Saved entries:
»»

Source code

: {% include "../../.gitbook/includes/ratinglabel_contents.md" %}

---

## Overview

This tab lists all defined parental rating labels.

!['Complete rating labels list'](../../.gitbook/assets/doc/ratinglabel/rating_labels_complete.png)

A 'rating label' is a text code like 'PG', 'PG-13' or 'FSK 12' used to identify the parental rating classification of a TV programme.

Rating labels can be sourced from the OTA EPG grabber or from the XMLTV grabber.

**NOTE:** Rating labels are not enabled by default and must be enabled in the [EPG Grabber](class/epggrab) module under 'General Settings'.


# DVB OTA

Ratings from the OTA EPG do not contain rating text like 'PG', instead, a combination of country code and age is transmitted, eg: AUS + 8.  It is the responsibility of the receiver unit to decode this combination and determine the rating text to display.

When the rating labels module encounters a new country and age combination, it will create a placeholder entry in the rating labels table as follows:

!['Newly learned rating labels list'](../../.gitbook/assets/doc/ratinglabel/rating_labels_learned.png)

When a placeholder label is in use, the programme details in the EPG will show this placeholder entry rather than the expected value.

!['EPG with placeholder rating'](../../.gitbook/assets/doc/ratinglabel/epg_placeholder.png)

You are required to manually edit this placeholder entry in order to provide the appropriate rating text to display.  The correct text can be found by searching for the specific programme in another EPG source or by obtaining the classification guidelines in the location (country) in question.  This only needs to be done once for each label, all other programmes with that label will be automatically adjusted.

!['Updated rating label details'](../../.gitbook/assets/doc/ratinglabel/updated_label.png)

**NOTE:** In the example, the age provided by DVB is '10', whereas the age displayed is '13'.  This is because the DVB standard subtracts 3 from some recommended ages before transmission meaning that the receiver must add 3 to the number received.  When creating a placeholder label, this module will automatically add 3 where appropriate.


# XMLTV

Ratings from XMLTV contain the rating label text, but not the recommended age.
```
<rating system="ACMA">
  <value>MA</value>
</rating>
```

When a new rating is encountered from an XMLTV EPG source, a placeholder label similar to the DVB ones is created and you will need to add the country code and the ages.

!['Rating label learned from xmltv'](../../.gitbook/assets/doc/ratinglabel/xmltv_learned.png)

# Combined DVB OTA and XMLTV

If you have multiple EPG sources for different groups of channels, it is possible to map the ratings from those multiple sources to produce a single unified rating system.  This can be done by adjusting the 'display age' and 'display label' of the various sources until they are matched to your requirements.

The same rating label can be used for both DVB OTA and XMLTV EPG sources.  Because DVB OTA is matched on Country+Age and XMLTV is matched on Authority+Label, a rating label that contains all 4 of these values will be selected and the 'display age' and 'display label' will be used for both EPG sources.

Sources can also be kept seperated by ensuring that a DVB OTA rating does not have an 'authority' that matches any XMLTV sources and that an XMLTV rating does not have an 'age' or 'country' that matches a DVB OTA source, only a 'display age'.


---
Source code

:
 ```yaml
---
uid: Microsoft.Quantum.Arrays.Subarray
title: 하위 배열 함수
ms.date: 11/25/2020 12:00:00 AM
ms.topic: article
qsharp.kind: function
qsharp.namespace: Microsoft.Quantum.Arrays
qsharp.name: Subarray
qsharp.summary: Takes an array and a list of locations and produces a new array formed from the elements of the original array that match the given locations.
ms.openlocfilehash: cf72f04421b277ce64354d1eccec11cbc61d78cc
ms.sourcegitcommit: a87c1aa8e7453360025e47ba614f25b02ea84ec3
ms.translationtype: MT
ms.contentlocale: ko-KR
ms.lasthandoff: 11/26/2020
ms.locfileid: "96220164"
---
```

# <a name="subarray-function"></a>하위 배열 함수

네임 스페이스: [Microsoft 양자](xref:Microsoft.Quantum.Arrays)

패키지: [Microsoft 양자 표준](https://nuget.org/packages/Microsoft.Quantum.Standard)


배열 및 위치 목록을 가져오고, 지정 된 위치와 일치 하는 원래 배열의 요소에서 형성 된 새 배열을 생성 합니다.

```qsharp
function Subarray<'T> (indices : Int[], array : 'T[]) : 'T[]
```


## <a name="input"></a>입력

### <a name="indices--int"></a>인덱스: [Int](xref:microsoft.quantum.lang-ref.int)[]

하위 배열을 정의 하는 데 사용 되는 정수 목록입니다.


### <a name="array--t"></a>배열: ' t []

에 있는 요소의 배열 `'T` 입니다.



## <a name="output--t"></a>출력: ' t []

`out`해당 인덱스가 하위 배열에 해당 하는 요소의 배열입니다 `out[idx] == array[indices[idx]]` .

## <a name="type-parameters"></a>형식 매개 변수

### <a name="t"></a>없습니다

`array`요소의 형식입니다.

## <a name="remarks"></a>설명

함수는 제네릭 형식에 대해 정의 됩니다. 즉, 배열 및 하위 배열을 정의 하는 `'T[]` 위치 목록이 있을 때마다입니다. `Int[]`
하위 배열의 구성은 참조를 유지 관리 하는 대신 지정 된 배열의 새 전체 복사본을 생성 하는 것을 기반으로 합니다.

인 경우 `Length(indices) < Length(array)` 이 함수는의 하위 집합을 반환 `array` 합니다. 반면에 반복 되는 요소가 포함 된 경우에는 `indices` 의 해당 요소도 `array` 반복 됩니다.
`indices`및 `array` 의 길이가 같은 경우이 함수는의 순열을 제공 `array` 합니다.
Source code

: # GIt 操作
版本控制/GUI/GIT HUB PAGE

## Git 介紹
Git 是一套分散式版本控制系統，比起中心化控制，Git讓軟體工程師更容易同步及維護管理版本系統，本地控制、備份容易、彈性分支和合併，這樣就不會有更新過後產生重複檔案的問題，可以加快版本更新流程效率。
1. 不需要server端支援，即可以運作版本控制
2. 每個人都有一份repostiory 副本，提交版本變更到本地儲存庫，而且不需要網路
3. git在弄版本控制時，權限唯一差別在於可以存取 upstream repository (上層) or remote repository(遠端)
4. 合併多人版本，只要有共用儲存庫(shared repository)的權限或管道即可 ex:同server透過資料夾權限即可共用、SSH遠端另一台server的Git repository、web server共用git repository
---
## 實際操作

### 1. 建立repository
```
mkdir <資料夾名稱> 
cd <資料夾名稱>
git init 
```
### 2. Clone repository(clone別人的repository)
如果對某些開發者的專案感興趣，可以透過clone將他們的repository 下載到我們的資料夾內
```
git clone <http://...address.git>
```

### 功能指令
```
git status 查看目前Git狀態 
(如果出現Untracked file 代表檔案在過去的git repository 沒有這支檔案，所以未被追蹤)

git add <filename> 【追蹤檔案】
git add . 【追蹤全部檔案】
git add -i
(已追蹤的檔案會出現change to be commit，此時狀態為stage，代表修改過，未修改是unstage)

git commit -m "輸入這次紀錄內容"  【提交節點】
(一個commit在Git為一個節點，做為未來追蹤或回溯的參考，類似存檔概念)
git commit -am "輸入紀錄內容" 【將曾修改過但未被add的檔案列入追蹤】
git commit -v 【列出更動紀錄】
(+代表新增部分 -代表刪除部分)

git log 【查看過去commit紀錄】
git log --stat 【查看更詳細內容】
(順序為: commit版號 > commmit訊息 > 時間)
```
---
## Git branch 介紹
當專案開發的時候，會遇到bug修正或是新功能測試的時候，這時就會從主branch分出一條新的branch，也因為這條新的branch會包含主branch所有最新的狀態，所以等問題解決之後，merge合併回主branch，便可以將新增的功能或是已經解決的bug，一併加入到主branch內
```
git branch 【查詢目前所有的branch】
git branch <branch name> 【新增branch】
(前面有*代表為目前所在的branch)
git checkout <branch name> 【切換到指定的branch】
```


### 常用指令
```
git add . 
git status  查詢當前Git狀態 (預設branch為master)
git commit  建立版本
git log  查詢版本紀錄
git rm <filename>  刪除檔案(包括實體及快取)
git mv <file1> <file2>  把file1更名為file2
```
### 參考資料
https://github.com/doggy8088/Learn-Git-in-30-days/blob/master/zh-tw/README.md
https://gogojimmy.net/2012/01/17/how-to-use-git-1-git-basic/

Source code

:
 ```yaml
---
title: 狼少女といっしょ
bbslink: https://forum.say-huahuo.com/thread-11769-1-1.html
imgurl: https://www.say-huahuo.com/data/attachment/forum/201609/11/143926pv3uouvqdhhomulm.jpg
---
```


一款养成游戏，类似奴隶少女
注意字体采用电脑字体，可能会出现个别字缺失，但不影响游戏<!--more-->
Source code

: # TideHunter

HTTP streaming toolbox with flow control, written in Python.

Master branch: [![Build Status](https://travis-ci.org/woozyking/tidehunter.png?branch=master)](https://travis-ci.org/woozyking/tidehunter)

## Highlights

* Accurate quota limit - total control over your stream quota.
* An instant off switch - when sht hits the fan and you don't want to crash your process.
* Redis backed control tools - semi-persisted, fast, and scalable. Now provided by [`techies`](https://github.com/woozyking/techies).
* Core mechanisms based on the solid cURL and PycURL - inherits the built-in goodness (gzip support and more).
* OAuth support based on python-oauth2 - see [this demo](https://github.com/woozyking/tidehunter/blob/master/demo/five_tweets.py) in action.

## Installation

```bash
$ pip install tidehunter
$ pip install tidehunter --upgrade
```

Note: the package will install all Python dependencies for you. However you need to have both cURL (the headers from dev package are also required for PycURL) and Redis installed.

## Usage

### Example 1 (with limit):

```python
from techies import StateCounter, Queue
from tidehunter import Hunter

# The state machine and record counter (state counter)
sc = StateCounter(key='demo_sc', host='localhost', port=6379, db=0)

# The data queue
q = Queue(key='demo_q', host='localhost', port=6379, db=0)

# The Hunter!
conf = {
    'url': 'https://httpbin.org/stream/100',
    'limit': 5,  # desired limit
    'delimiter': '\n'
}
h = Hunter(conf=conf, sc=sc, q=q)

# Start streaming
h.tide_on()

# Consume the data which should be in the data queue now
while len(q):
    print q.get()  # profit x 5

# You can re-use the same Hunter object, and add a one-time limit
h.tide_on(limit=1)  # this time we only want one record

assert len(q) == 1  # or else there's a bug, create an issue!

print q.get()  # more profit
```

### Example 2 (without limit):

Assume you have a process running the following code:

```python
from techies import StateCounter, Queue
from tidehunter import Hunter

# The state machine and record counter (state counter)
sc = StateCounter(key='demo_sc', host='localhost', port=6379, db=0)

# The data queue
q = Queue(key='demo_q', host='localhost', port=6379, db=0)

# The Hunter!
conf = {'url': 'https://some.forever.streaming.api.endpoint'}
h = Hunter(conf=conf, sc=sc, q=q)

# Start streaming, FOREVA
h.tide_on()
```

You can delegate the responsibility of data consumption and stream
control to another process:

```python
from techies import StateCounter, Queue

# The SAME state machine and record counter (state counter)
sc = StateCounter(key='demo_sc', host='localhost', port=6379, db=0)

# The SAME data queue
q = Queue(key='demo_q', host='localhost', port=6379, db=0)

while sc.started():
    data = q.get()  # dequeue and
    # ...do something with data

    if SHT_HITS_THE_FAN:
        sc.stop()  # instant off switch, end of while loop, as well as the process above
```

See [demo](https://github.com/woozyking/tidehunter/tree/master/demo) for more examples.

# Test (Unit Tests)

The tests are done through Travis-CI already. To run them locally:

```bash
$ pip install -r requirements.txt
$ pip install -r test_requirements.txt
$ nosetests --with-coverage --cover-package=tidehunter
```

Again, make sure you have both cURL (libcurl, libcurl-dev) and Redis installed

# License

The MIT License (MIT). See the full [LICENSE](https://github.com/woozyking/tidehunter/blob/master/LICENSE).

««

**BRIEF**
All that belongs in the answer is the lines from the start of the entries above through the line containing "Ratings from the", each given exactly.

**ANSWER TO THIS TASK**
Source code

: {% include "../../.gitbook/includes/ratinglabel_contents.md" %}

---

## Overview

This tab lists all defined parental rating labels.

!['Complete rating labels list'](../../.gitbook/assets/doc/ratinglabel/rating_labels_complete.png)

A 'rating label' is a text code like 'PG', 'PG-13' or 'FSK 12' used to identify the parental rating classification of a TV programme.

Rating labels can be sourced from the OTA EPG grabber or from the XMLTV grabber.

**NOTE:** Rating labels are not enabled by default and must be enabled in the [EPG Grabber](class/epggrab) module under 'General Settings'.


# DVB OTA

Ratings from the OTA EPG do not contain rating text like 'PG', instead, a combination of country code and age is transmitted, eg: AUS + 8.  It is the responsibility of the receiver unit to decode this combination and determine the rating text to display.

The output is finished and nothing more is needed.